ICE enforcement activities continue, but the agency has said it will be “focusing enforcement on public safety risks and individuals subject to mandatory detention based on criminal grounds.” For those individuals who do not fall into those categories, ICE will delay enforcement actions until after the crisis or utilize alternatives to detention. ICE will continue to carry out “mission critical” criminal investigations and enforcement operations. Examples include child exploitation, gangs, narcotics trafficking, human trafficking, human smuggling, and participation on the Joint Terrorism Task Force. Furthermore, ICE considers health care facilities to be “sensitive locations” and it has explicitly said that during the COVID-19 crisis, it will not carry out enforcement operations at or near health care facilities.

Customs and Border Protection (CBP) announced that they will no longer detain immigrants in their holding facilities and instead will immediately return them to the country they entered from (Canada or Mexico). Where such a return is not possible, CBP will return them to their country of origin. Secretary Azar acknowledged that “CBP facilities were never designed to hold large numbers of people and to protect agents and migrants form infection during a pandemic, nor to treat them for a novel virus if large numbers are infected”.

Furthermore, ICE has ceased social visitation in all of its detention facilities, as of March 13. It has also created a “screening guidance” for new detainees, as well as quarantine and “cohorting” measures for immigrants who have symptoms of the virus. Advocates and lawmakers have called on ICE to minimize the risk of the virus propagating inside the agency’s detention centers by releasing as many detainees as possible. So far, however, the agency has not implemented this measure.

Prisoners’ Legal Services (PLS), the Massachusetts Law Reform Institute (MLRI), and other advocate organizations in Massachusetts came together to urge ICE to “take every measure possible to protect the health of the immigrants in ICE custody in New England by releasing immigrants in ICE custody”. They add that “ending immigration detention is critical to public health and safety.”

Immigration Court Closures

The National Association of Immigration Judges has pleaded with the Trump administration to close all immigration courts in order to preserve the safety of the judiciary as well as that of detained immigrants and their attorneys.

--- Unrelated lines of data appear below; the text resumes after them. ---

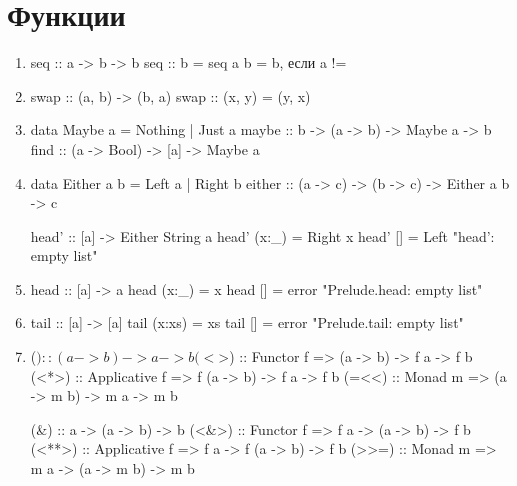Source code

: \documentclass[12pt,a4paper]{article}
\begin{document}
\section{Функции}
\begin{enumerate}
\item 
\begin{hscode}
seq :: a -> b -> b
seq :: \bot b =  \bot
seq a b = b, если a != \bot
\end{hscode}
\item
\begin{hscode}
swap :: (a, b) -> (b, a)
swap :: (x, y) = (y, x)
\end{hscode}
\item
\begin{hscode}
data Maybe a = Nothing | Just a
maybe :: b -> (a -> b) -> Maybe a -> b
find :: (a -> Bool) -> [a] -> Maybe a
\end{hscode}
\item
\begin{hscode}
data Either a b = Left a | Right b
either :: (a -> c) -> (b -> c) -> Either a b -> c

head' :: [a] -> Either String a
head' (x:_) = Right x
head' [] = Left "head': empty list"
\end{hscode}
\item
\begin{hscode}
head :: [a] -> a
head (x:_) = x
head [] = error "Prelude.head: empty list"
\end{hscode}
\item
\begin{hscode}
tail :: [a] -> [a]
tail (x:xs) = xs
tail [] = error "Prelude.tail: empty list"
\end{hscode}



\item
\begin{hscode}
	($)    ::                  (a -> b) -> a -> b
	(<$>)  :: Functor f =>     (a -> b) -> f a -> f b
	(<*>)  :: Applicative f => f (a -> b) -> f a -> f b
	(=<<)  :: Monad m =>       (a -> m b) -> m a -> m b

	(&)    ::                  a -> (a -> b) -> b
	(<&>)  :: Functor f =>     f a -> (a -> b) -> f b
	(<**>) :: Applicative f => f a -> f (a -> b) -> f b
	(>>=)  :: Monad m =>       m a -> (a -> m b) -> m b
\end{hscode}


\end{enumerate} 
\end{document}
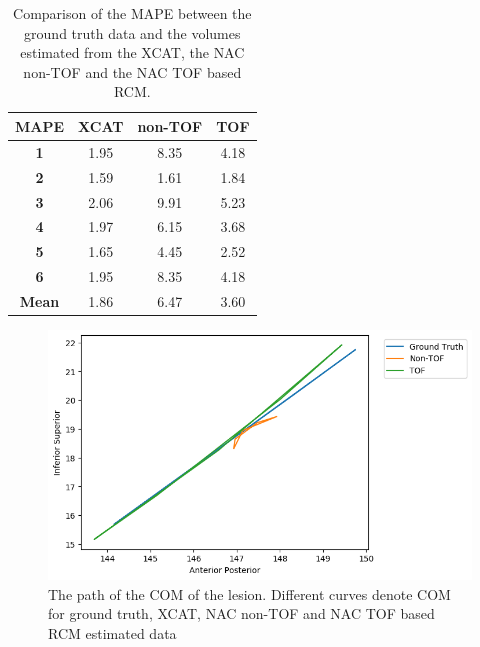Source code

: \documentclass[portrait,color=UCLburgundy,margin=2cm]{uclposter}
\begin{document}
\begin{multicols}{2}
\begin{table}[H]
  \begin{highlightbox}[UCLlightblue]
      \caption{Comparison of the \gls{MAPE} between the ground truth data and the volumes estimated from the XCAT, the \gls{NAC} non-\gls{TOF} and the \gls{NAC} \gls{TOF} based \gls{RCM}.}
  \end{highlightbox}
  
  \vspace{2.0cm}
  
  \resizebox{0.5\linewidth}{!}
  {
    \begin{tabular}{||c|ccc||}
      \hline
        \textbf{\gls{MAPE}} & \textbf{XCAT} & \textbf{non-\gls{TOF}} & \textbf{\gls{TOF}} \\
      \hline
        \textbf{1} & 1.95 & 8.35 & 4.18 \\
        \textbf{2} & 1.59 & 1.61 & 1.84 \\
        \textbf{3} & 2.06 & 9.91 & 5.23 \\
        \textbf{4} & 1.97 & 6.15 & 3.68 \\
        \textbf{5} & 1.65 & 4.45 & 2.52 \\
        \textbf{6} & 1.95 & 8.35 & 4.18 \\
      \hline
        \textbf{Mean} & 1.86 & 6.47 & 3.60 \\
      \hline
    \end{tabular}
  }
  \label{tab:MAPE}
\end{table}

\begin{figure}[H]
  \centering
  \includegraphics[width=0.8\linewidth]{TOF.png}
  \begin{highlightbox}[UCLlightblue]
      \caption{The path of the \gls{COM} of the lesion. Different curves denote \gls{COM} for ground truth, XCAT, \gls{NAC} non-\gls{TOF} and \gls{NAC} \gls{TOF} based \gls{RCM} estimated data}
  \end{highlightbox}
  \label{fig:com_graph}
\end{figure}

\end{multicols}
\end{document}
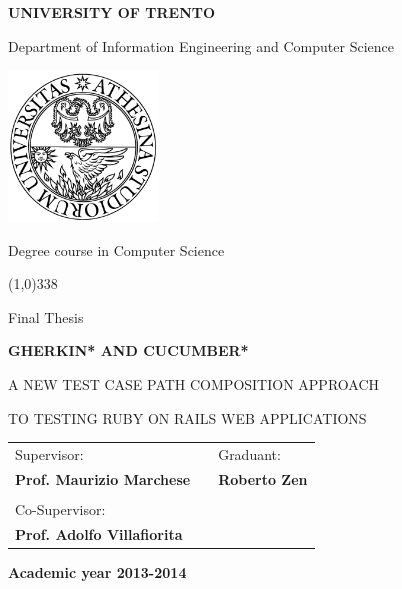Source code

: \begin{titlepage}
	\pagestyle{empty}

	\begin{center}
		{\bfseries\Large {\huge U}NIVERSITY OF {\huge T}RENTO}

		\vspace{0.2cm}

		{\large Department of Information Engineering and Computer Science}

		\vspace{0.5cm}

		\begin{center}
			\includegraphics[width=0.3\textwidth]{img/unitn}
		\end{center}

		\vspace{0.5cm}

		{\Large Degree course in Computer Science}

		\vspace{0.2cm}
		\line(1,0){338}
		\vspace{0.5cm}

		{\Large Final Thesis}

		\vspace{2.0cm}

		{\Large \bfseries {{\huge G}HERKIN* AND {\huge C}UCUMBER*}}

		\vspace{0.3cm}
		
		{\large \textsc{A NEW TEST CASE PATH COMPOSITION APPROACH}}
		\vspace{0.3cm}
		
		{\large \textsc{TO TESTING RUBY ON RAILS WEB APPLICATIONS}}

		\vspace{2.0cm}

		\large
		\begin{center}
			\begin{tabular}{lcl}
				Supervisor: & \hspace{5cm} &  Graduant: \\
				{\bfseries Prof. Maurizio Marchese} & \hspace{5cm} & {\bfseries Roberto Zen} \\ \\
				Co-Supervisor: \\ {\bfseries Prof. Adolfo Villafiorita}
			\end{tabular}
		\end{center}
		\vspace{2.0cm}

		{\large \bfseries Academic year 2013-2014}
		\vfill

	\end{center}

\end{titlepage}
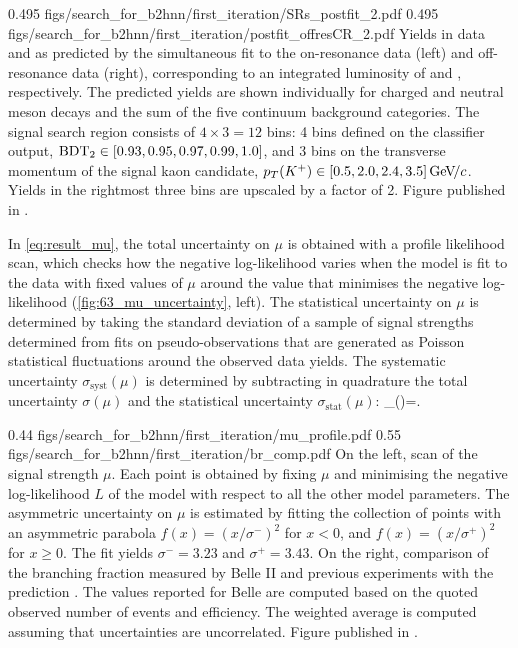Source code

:{0.495}
{figs/search_for_b2hnn/first_iteration/SRs_postfit_2.pdf}
{0.495}
{figs/search_for_b2hnn/first_iteration/postfit_offresCR_2.pdf}
{
Yields in data and as predicted by the simultaneous fit to the on-resonance data (left) and off-resonance data (right), corresponding to an integrated luminosity of \lumionpartial and \lumioffpartial, respectively.
The predicted yields are shown individually for charged and neutral \B meson decays and the sum of the five continuum background categories.
The signal search region consists of $4\times3=12$ bins: 4 bins defined on the classifier output, $\mathrm{BDT_2}\in[0.93, 0.95, 0.97, 0.99, 1.0]$, and 3 bins on the transverse momentum of the signal kaon candidate, $p_T(K^+)\in[0.5, 2.0, 2.4, 3.5]{\mathrm{\,Ge\kern -0.1em V\!/}c}$.
Yields in the rightmost three bins are upscaled by a factor of 2.
Figure published in \cite{Belle-II:2021rof}.
}

In \cref{eq:result_mu}, the total uncertainty on $\mu$ is obtained with a profile likelihood scan, which checks how the negative log-likelihood varies when the model is fit to the data with fixed values of $\mu$ around the value that minimises the negative log-likelihood (\cref{fig:63_mu_uncertainty}, left).
The statistical uncertainty on $\mu$ is determined by taking the standard deviation of a sample of signal strengths determined from fits on pseudo-observations that are generated as Poisson statistical fluctuations around the observed data yields.
The systematic uncertainty $\sigma_{\mathrm{syst}}(\mu)$ is determined by subtracting in quadrature the total uncertainty $\sigma(\mu)$ and the statistical uncertainty $\sigma_{\mathrm{stat}}(\mu)$:
\be
\sigma_{}(\mu)=.
\ee

{0.44}
{figs/search_for_b2hnn/first_iteration/mu_profile.pdf}
{0.55}
{figs/search_for_b2hnn/first_iteration/br_comp.pdf}
{
On the left, scan of the signal strength $\mu$.
Each point is obtained by fixing $\mu$ and minimising the negative log-likelihood $L$ of the \pyhf model with respect to all the other model parameters.
The asymmetric uncertainty on $\mu$ is estimated by fitting the collection of points with an asymmetric parabola $f(x)=(x/\sigma^-)^2$ for $x<0$, and $f(x)=(x/\sigma^+)^2$ for $x\ge0$.
The fit yields $\sigma^-=3.23$ and $\sigma^+=3.43$.
On the right, comparison of the \BKpnn branching fraction measured by Belle II and previous experiments \cite{BaBar:2013npw,Belle:2013tnz,Belle:2017oht} with the \SM prediction \cite{BLAKE201750}.
The values reported for Belle are computed based on the quoted observed number of events and efficiency.
The weighted average is computed assuming that uncertainties are uncorrelated.
Figure published in \cite{Belle-II:2021rof}.
}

The Executive Office of Immigration Review (EOIR), part of the Department of Justice, has shut down only 11 of its 68 courts, and those are for cases where immigrants are not in detention. Those 11 non-detained courts will be closed through April 10. Immigration court staff are concerned for their health and safety and have repeatedly urged the government to take executive action.

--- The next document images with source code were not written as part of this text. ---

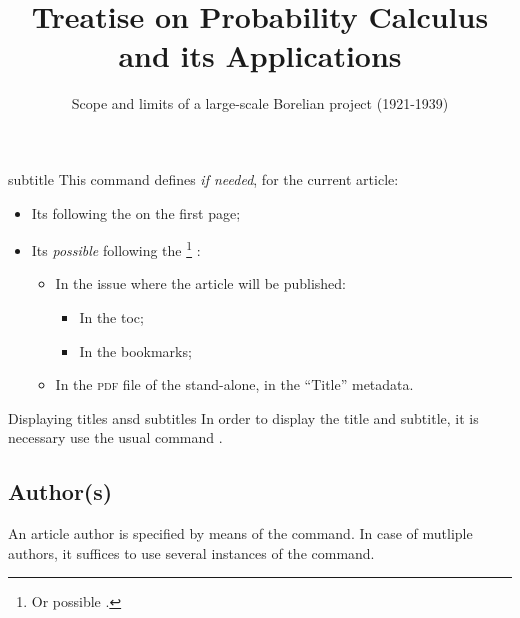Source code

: \documentclass[english,nolocaltoc]{nwejmart}
\newtheorem[style=definition]{fact}
\newtheorem[title=experience]{experience}
\newtheorem[title-plural=rings]{ring}
\newtheorem[title=ideal,title-plural=ideals]{ideal}
\begin{document}
\begin{docCommand}{subtitle}{}
  This command defines \emph{if needed}, for the current article:
  \begin{itemize}
  \item Its  following the  on the first page;
  \item Its \emph{possible}  following the
    \footnote{Or possible .} :
    \begin{itemize}
    \item In the issue where the article will be published:
      \begin{itemize}
      \item In the \gls{toc};
      \item In the bookmarks;
      \end{itemize}
    \item In the \textsc{pdf} file of the stand-alone, in the \enquote{Title} metadata.
    \end{itemize}
  \end{itemize}
\end{docCommand}

\begin{bodycode}[listing options={deletekeywords={[2]title}}]
\title[Treatise on Probability Calculus]{Treatise on Probability Calculus and its Applications}
\subtitle[Scope and limits of a Borelian project]{Scope and limits of a large-scale Borelian project (1921-1939)}
\end{bodycode}

\begin{dbremark}{Displaying titles ansd subtitles}{}
  In order to display the title and subtitle, it is necessary use the usual command .
\end{dbremark}

\subsection{Author(s)}
\label{sec-authors}

An article author is specified by means of the  command. In case of mutliple authors, it suffices to use several instances of the command.
\end{document}
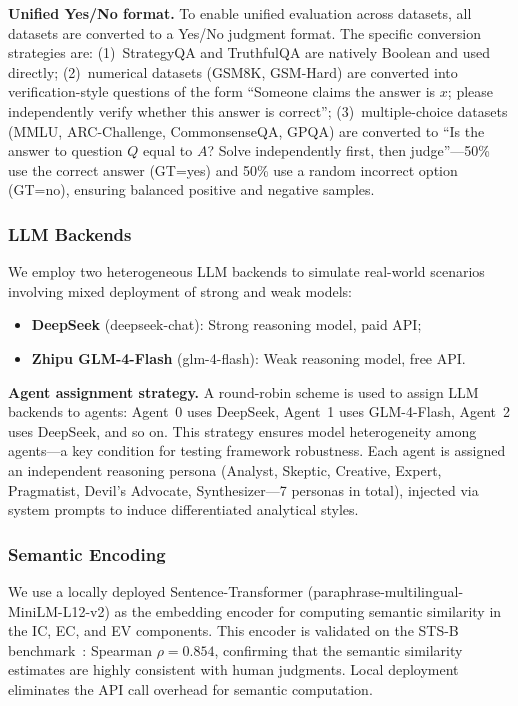 \documentclass[12pt,a4paper]{article}
\begin{document}
\textbf{Unified Yes/No format.} To enable unified evaluation across datasets, all datasets are converted to a Yes/No judgment format. The specific conversion strategies are: (1)~StrategyQA and TruthfulQA are natively Boolean and used directly; (2)~numerical datasets (GSM8K, GSM-Hard) are converted into verification-style questions of the form ``Someone claims the answer is $x$; please independently verify whether this answer is correct''; (3)~multiple-choice datasets (MMLU, ARC-Challenge, CommonsenseQA, GPQA) are converted to ``Is the answer to question $Q$ equal to $A$? Solve independently first, then judge''---50\% use the correct answer (GT=yes) and 50\% use a random incorrect option (GT=no), ensuring balanced positive and negative samples.

\subsubsection{LLM Backends}

We employ two heterogeneous LLM backends to simulate real-world scenarios involving mixed deployment of strong and weak models:
\begin{itemize}[nosep]
    \item \textbf{DeepSeek} (deepseek-chat): Strong reasoning model, paid API;
    \item \textbf{Zhipu GLM-4-Flash} (glm-4-flash): Weak reasoning model, free API.
\end{itemize}

\textbf{Agent assignment strategy.} A round-robin scheme is used to assign LLM backends to agents: Agent~0 uses DeepSeek, Agent~1 uses GLM-4-Flash, Agent~2 uses DeepSeek, and so on. This strategy ensures model heterogeneity among agents---a key condition for testing framework robustness. Each agent is assigned an independent reasoning persona (Analyst, Skeptic, Creative, Expert, Pragmatist, Devil's Advocate, Synthesizer---7 personas in total), injected via system prompts to induce differentiated analytical styles.

\subsubsection{Semantic Encoding}

We use a locally deployed Sentence-Transformer (paraphrase-multilingual-MiniLM-L12-v2) as the embedding encoder for computing semantic similarity in the IC, EC, and EV components. This encoder is validated on the STS-B benchmark~\cite{reimers2019sentence}: Spearman $\rho = 0.854$, confirming that the semantic similarity estimates are highly consistent with human judgments. Local deployment eliminates the API call overhead for semantic computation.
\end{document}
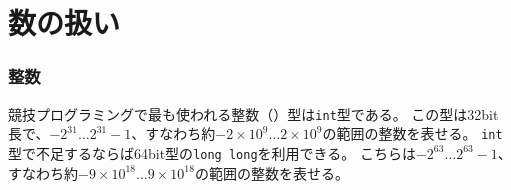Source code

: \begin{comment}
\section{Working with numbers}

\index{integer}

\subsubsection{Integers}
\end{comment}

\section{数の扱い}


\subsubsection{整数}

\begin{comment}
The most used integer type in competitive programming
is \texttt{int}, which is a 32-bit type with
a value range of $-2^{31} \ldots 2^{31}-1$
or about $-2 \times 10^9 \ldots 2 \times 10^9$.
If the type \texttt{int} is not enough,
the 64-bit type \texttt{long long} can be used.
It has a value range of $-2^{63} \ldots 2^{63}-1$
or about $-9 \times 10^{18} \ldots 9 \times 10^{18}$.

The following code defines a
\texttt{long long} variable:
\begin{lstlisting}
long long x = 123456789123456789LL;
\end{lstlisting}
The suffix \texttt{LL} means that the
type of the number is \texttt{long long}.

A common mistake when using the type \texttt{long long}
is that the type \texttt{int} is still used somewhere
in the code.
For example, the following code contains
a subtle error:
\end{comment}

競技プログラミングで最も使われる整数（）型は\texttt{int}型である。
この型は32bit長で、$-2^{31} \ldots 2^{31}-1$、すなわち約$-2 \times 10^9 \ldots 2 \times 10^9$の範囲の整数を表せる。
\texttt{int}型で不足するならば64bit型の\texttt{long long}を利用できる。
こちらは$-2^{63} \ldots 2^{63}-1$、すなわち約$-9 \times 10^{18} \ldots 9 \times 10^{18}$の範囲の整数を表せる。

The Director of the EOIR released a policy memorandum on March 18 outlining a set of guidelines that all immigration courts across the nation are instructed to take in order to limit the risk of infection for court attendees. This includes encouraging judges to resolve matters through written pleadings, stipulations, and joint motions as much as possible, limiting the need for certain parties to physically appear in court.

Refugee Admissions

The United States is putting a temporary pause on refugee admissions in order to curb the rate of coronavirus infection. The move comes after the International Organization for Migration (IOM) and the UN Refugee Agency announced a suspension of resettlement travel. The pause is expected to be in place through April 6.

USCIS

USCIS announced that it is suspending its in-person services, including all interviews and naturalization ceremonies, until at least April 1. USCIS staff will continue to perform duties that do not involve contact with the public.

Immigrant attorneys and advocates are concerned that these closures could put legal immigrants whose visas are about to expire in danger of violating their visa conditions. For instance, for foreign nationals whose work permits are about to expire, they may have to leave the country or request extensions. AILA sent a letter to USCIS demanding immediate suspension of all deadlines in order to account for the disruptions the pandemic has caused.  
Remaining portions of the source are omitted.